**What is required**:
Tally every line of the material that includes "weather", then give the tally and nothing else.

++++++++++

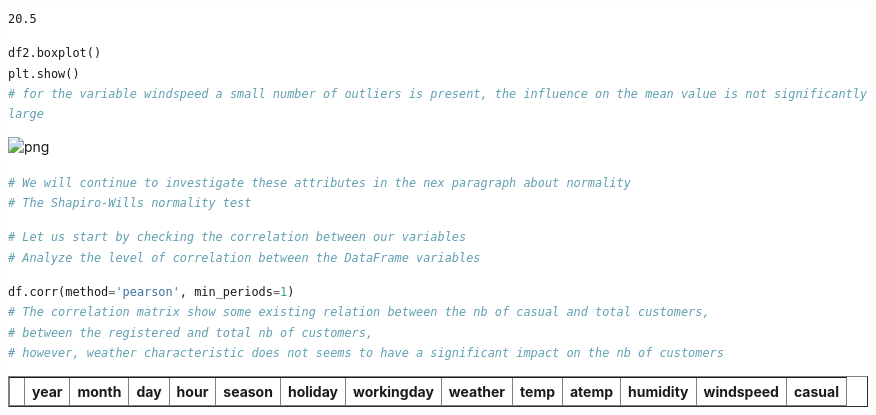 


    20.5




```python
df2.boxplot()
plt.show()
# for the variable windspeed a small number of outliers is present, the influence on the mean value is not significantly large
```


![png](output_32_0.png)



```python
# We will continue to investigate these attributes in the nex paragraph about normality 
# The Shapiro-Wills normality test 
```


```python
# Let us start by checking the correlation between our variables
# Analyze the level of correlation between the DataFrame variables
```


```python
df.corr(method='pearson', min_periods=1)
# The correlation matrix show some existing relation between the nb of casual and total customers, 
# between the registered and total nb of customers,
# however, weather characteristic does not seems to have a significant impact on the nb of customers
```




<div>
<style>
    .dataframe thead tr:only-child th {
        text-align: right;
    }

    .dataframe thead th {
        text-align: left;
    }

    .dataframe tbody tr th {
        vertical-align: top;
    }
</style>
<table border="1" class="dataframe">
  <thead>
    <tr style="text-align: right;">
      <th></th>
      <th>year</th>
      <th>month</th>
      <th>day</th>
      <th>hour</th>
      <th>season</th>
      <th>holiday</th>
      <th>workingday</th>
      <th>weather</th>
      <th>temp</th>
      <th>atemp</th>
      <th>humidity</th>
      <th>windspeed</th>
      <th>casual</th>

++++++++++

**Exercise answer**:
2